In this element we consider the effect of the testator’s manuscript amendments to their will.
Method of amendment
If a testator wants to alter their will they should usually be advised to make a new will rather than making a codicil or hand amendments to their existing will.
The cost of making a new will is minimal compared to the costs incurred later if the terms of the will are disputed because of a poorly drafted codicil or because manuscript amendments are unclear or ineffective. The law governing the effect of manuscript amendments is complex and there is a risk that the overall result is not what the testator would have planned.
This element considers manuscript alterations made by the testator personally.

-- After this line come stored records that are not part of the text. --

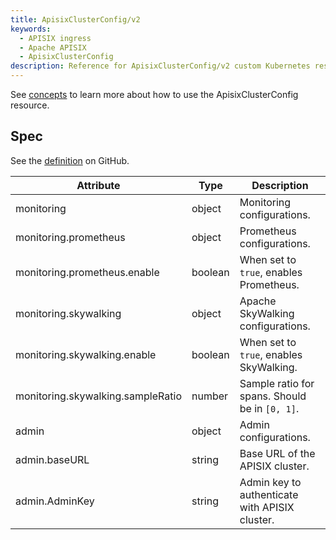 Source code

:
 ```yaml
---
title: ApisixClusterConfig/v2
keywords:
  - APISIX ingress
  - Apache APISIX
  - ApisixClusterConfig
description: Reference for ApisixClusterConfig/v2 custom Kubernetes resource.
---
```

<!--
#
# Licensed to the Apache Software Foundation (ASF) under one or more
# contributor license agreements.  See the NOTICE file distributed with
# this work for additional information regarding copyright ownership.
# The ASF licenses this file to You under the Apache License, Version 2.0
# (the "License"); you may not use this file except in compliance with
# the License.  You may obtain a copy of the License at
#
#     http://www.apache.org/licenses/LICENSE-2.0
#
# Unless required by applicable law or agreed to in writing, software
# distributed under the License is distributed on an "AS IS" BASIS,
# WITHOUT WARRANTIES OR CONDITIONS OF ANY KIND, either express or implied.
# See the License for the specific language governing permissions and
# limitations under the License.
#
-->

See [concepts](https://apisix.apache.org/docs/ingress-controller/concepts/apisix_cluster_config) to learn more about how to use the ApisixClusterConfig resource.

## Spec

See the [definition](https://github.com/apache/apisix-ingress-controller/blob/master/samples/deploy/crd/v1/ApisixClusterConfig.yaml) on GitHub.

| Attribute                         | Type    | Description                                    |
|-----------------------------------|---------|------------------------------------------------|
| monitoring                        | object  | Monitoring configurations.                     |
| monitoring.prometheus             | object  | Prometheus configurations.                     |
| monitoring.prometheus.enable      | boolean | When set to `true`, enables Prometheus.        |
| monitoring.skywalking             | object  | Apache SkyWalking configurations.              |
| monitoring.skywalking.enable      | boolean | When set to `true`, enables SkyWalking.        |
| monitoring.skywalking.sampleRatio | number  | Sample ratio for spans. Should be in `[0, 1]`. |
| admin                             | object  | Admin configurations.                          |
| admin.baseURL                     | string  | Base URL of the APISIX cluster.                |
| admin.AdminKey                    | string  | Admin key to authenticate with APISIX cluster. |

Alterations made by another person are invalid (unless intended by the testator and made in their presence and at their direction).
Hand Alterations
If a testator does decide to amend their will (or codicil) by hand the effect of any alteration is governed by s 21 Wills Act 1837 (‘WA 1837’):
“No obliteration, interlineation, or other alteration made … after the execution … shall be valid or have any effect… except so far as the words …. before such alteration shall not be apparent, unless the alteration shall be executed in like manner as … required for the execution of a will”
Each aspect of this section will be considered in the context of different examples.
Types of Amendment
“No obliteration, interlineation, or other alteration made … ”
In the context of alterations to a will these words refer to the types of amendment you may see:
- Obliteration: where the text has been crossed out in such a way that the original text is illegible
- Interlineation: where writing has been inserted between the existing lines of the document, often to add something that was previously omitted.
- Other alterations: include additions added to the end of the will, a strike through of text which is still legible
Post-execution alterations
“ made … after the execution … shall be valid or have any effect”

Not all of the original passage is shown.